[
Lists Home |
Date Index |
Thread Index
]
Paul,
I've just spent some time working back through your
posts, and the previous discussion to attempt to understand
where the disagreements are.
It seems that the fundamental point of disagreement is that
you're asking "what is RDDL for?, what problems does it solve?,
what applications does it let me build more easily?". And in
particular you're considering it's applicability to distributed applications
where some negotiation is required (cf: Lens original thread).
You've asserted that the origins of RDDL are political and not
technical in nature and that any suggestions as to how RDDL might be
used in that context are purely scientific. In effect that RDDL is
a solution to a political problem ("Whats at the end of a Namespace?"),
and is being used to propose technical solutions in other scenarios.
Here I disagree. RDDL is a solution to a problem that you helped identify,
and which Mike Champion dubbed the 'Tool X Horror Scenario' [1]. In your
opinion the loophole that would allow NS URIs to be abused should be closed.
You also argued that it would take 'years' to identify what should be
put there if anything. Others believed letting it point to a directory of resources
would meet everyones needs. I don't see any politics involved, just a
different opinion on the best way to avoid the Horror Scenario.
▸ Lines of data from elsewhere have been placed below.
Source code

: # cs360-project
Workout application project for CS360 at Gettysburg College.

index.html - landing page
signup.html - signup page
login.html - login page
We can reasonably disagree over whether you see this as a political
issue. I see RDDL (or an alternative) as more of an interoperability spec, that
would avoid the creation of ad hoc solutions. As you disagree that this
is a useful problem to solve, it's not surprising you don't see any
value in RDDL.
You've also stated that some of us, myself included, have been misleading
developers by telling them that there's nothing at the end of a NS URI, but
then turning round and telling them to use RDDL. I still believe the former
to be the letter of the spec, but believe the latter is required for the
above reasons. Any claim of 'spy vs spy' is a little insulting.
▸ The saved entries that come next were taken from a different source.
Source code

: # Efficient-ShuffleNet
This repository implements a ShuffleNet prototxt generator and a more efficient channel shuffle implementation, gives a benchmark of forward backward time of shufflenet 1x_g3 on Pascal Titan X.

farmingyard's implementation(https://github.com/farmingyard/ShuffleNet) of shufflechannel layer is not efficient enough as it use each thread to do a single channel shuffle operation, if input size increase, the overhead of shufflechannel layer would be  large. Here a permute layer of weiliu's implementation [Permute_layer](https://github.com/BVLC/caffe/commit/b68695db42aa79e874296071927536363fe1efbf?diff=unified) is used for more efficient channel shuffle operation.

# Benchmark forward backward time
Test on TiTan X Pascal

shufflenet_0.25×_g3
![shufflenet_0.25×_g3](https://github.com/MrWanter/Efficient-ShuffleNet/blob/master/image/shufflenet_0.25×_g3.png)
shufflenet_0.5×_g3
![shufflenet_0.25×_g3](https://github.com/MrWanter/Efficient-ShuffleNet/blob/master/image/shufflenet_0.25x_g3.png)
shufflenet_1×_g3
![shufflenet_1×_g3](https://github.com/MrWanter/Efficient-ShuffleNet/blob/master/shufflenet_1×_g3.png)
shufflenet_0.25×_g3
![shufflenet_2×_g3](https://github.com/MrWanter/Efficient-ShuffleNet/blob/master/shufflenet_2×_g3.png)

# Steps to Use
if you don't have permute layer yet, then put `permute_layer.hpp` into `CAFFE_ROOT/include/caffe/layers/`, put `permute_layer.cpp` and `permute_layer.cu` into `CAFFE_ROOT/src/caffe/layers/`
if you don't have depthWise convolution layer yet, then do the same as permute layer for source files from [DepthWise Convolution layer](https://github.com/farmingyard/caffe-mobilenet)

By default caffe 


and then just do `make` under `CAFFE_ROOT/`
You've agreed that something *like* RDDL (a way of discovering
resources) *is* required. But have raised issues about caching, certification,
etc. There's no disputing that. But this seems to have more
to do with the resources themselves ("How do I know this Java class
isn't going to damage my system?") than the directory format. Note that
it's also previously been pointed out that RDDL docs could be cached
locally if one deferences the URI via a Catalog.
As far as concrete feedback on RDDL goes, I see you've made the
following points:
- rddl:resource and anchors have redundancy, you'd prefer something
like annotations on the anchor directly. Your rddl-hook attribute.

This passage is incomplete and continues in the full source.